Mencioné de pasada a Ricardo Arjona líneas arriba, pero ahora lo uso como ejemplo para contrastar entre un músico regular y un fuera de serie. Para ser más claro, recurro a una comparación literaria para establecer la diferencia entre ambos músicos: Arjona es un equivalente al escritor Jorge Bucay en el campo de las letras, ya que los dos han explotado sus fórmulas de composición aplicando el mismo procedimiento en cada nuevo disco o libro, después de descubrir que eran atractivas para millones. Ser del agrado de la mayoría los ha transformado, sin asombro, en “éxitos de venta” o, para hablar en lengua común, bestsellers. Tener fama y vender mucho no tiene nada de malo –en el fondo, todos quieren una rebanada del pastel− pero utilizo la comparación para resaltar el hecho de que un artista exitoso no necesariamente es un gran artista.
 
En cambio, un gran artista sí puede ser famoso y ese fue el caso de Cerati, quien sería una especie de Julio Cortázar, porque ambos rompieron esquemas, jugaron con las tradiciones para reinventarlas e intentaron algo distinto en cada nueva obra (por cierto, Cerati murió el 4 de septiembre, poco después de la celebración por los 100 años del nacimiento del cronopio, quien “vio la luz” el 26 de agosto de 1914). Por otra parte, músico y escritor fueron sensibles al “pulso” del tiempo y navegaron por la cresta del cambio (the times they are a-changin’, sentenció para todas las épocas Bob Dylan), guiando a las nuevas generaciones por sonidos o formas de narrar distintas, más acordes con sus inquietudes y pasiones, indescifradas por la generación anterior. Por ello, tanto Cerati como Cortázar fueron seguidos con fervor por los jóvenes.  

“Marea de Venus”: la alucinación

A Gustavo Cerati se le califica con frecuencia como “poeta” por la calidad enigmática y evocadora de sus letras. Sin entrar en debate sobre su capacidad lírica, para mí sus letras guardan una cualidad alucinatoria que rima sin cortapisas con su música. No un bardo, pero sí un trovador que comunica los ecos de sueños envueltos en atmósferas claroscuras, de guitarras densas y ligeras (“mójate los labios y sueña”, sugiere en ‘La secuencia inicial’). 

Poco después del colapso lamentable de 2010 en un concierto en Venezuela, que lo dejó en coma durante cuatro años, un amigo me dijo que Cerati parecía haber anticipado su muerte en las letras sombrías de Fuerza Natural.

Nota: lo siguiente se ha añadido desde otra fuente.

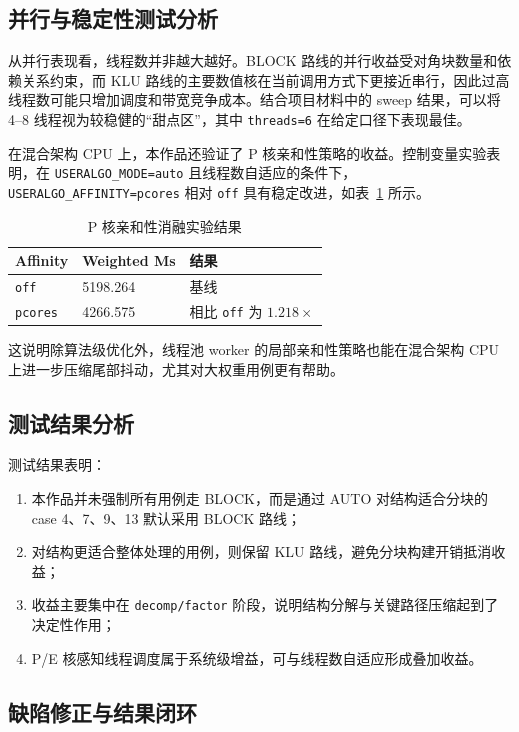 \documentclass[12pt,a4paper,fontset=none]{ctexart}
\begin{document}
\subsection{并行与稳定性测试分析}

从并行表现看，线程数并非越大越好。BLOCK 路线的并行收益受对角块数量和依赖关系约束，而 KLU 路线的主要数值核在当前调用方式下更接近串行，因此过高线程数可能只增加调度和带宽竞争成本。结合项目材料中的 sweep 结果，可以将 4--8 线程视为较稳健的“甜点区”，其中 \texttt{threads=6} 在给定口径下表现最佳。

在混合架构 CPU 上，本作品还验证了 P 核亲和性策略的收益。控制变量实验表明，在 \texttt{USERALGO\_MODE=auto} 且线程数自适应的条件下，\texttt{USERALGO\_AFFINITY=pcores} 相对 \texttt{off} 具有稳定改进，如表~\ref{tab:affinity} 所示。

\begin{table}[H]
\centering
\caption{P 核亲和性消融实验结果}
\label{tab:affinity}
\begin{tabular}{p{2.8cm}p{3cm}p{4.8cm}}
\toprule
Affinity & Weighted Ms & 结果 \\
\midrule
\texttt{off} & 5198.264 & 基线 \\
\texttt{pcores} & 4266.575 & 相比 \texttt{off} 为 $1.218\times$ \\
\bottomrule
\end{tabular}
\end{table}

这说明除算法级优化外，线程池 worker 的局部亲和性策略也能在混合架构 CPU 上进一步压缩尾部抖动，尤其对大权重用例更有帮助。

\subsection{测试结果分析}

测试结果表明：
\begin{enumerate}
  \item 本作品并未强制所有用例走 BLOCK，而是通过 AUTO 对结构适合分块的 case 4、7、9、13 默认采用 BLOCK 路线；
  \item 对结构更适合整体处理的用例，则保留 KLU 路线，避免分块构建开销抵消收益；
  \item 收益主要集中在 \texttt{decomp/factor} 阶段，说明结构分解与关键路径压缩起到了决定性作用；
  \item P/E 核感知线程调度属于系统级增益，可与线程数自适应形成叠加收益。
\end{enumerate}

\subsection{缺陷修正与结果闭环}
\end{document}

Yo había escuchado el disco antes, de pasada, sin mayor atención. Pero luego noté que, en algunas, hay un dejo de abandono: Me perdí en el viaje/Nunca me sentí tan bien/Todo por delante/Todo está hablándome (‘Fuerza Natural’); Cerca del final/Sólo falta un paso más/Siento un deja vu (‘Déjà Vu’); En el goteo de la soledad/Es el sonido de alguien que pende de un hilo/¿Hasta dónde lo vamos a estirar? (‘Dominó’); Son los juegos de Neptuno/Quién sabe cuánto habrá que remar/Oh oh oh (‘Sal’); y He visto a Lucy/Cuando entró a la habitación/El espacio se curvó/Vimos luces, y el metrónomo de Dios/Puso el tiempo en suspensión (‘He visto a Lucy’). 

Por algún tiempo asumí que el argentino había entrevisto el final y lo plasmó en estas letras. Luego pensé que quizá sólo estaba buscando frases que confirmaran esta impresión, porque, por otra parte, en el mismo disco había otras canciones que reafirmaban su alegría de existir (‘Cactus’ o ‘Tracción a sangre’, por ejemplo). Y, de cualquier forma, los mensajes “oscuros” estaban incluidos en álbumes anteriores: Separarse de la especie/Por algo superior/No es soberbia es amor/...Poder decir adiós/Es crecer (‘Adiós’). 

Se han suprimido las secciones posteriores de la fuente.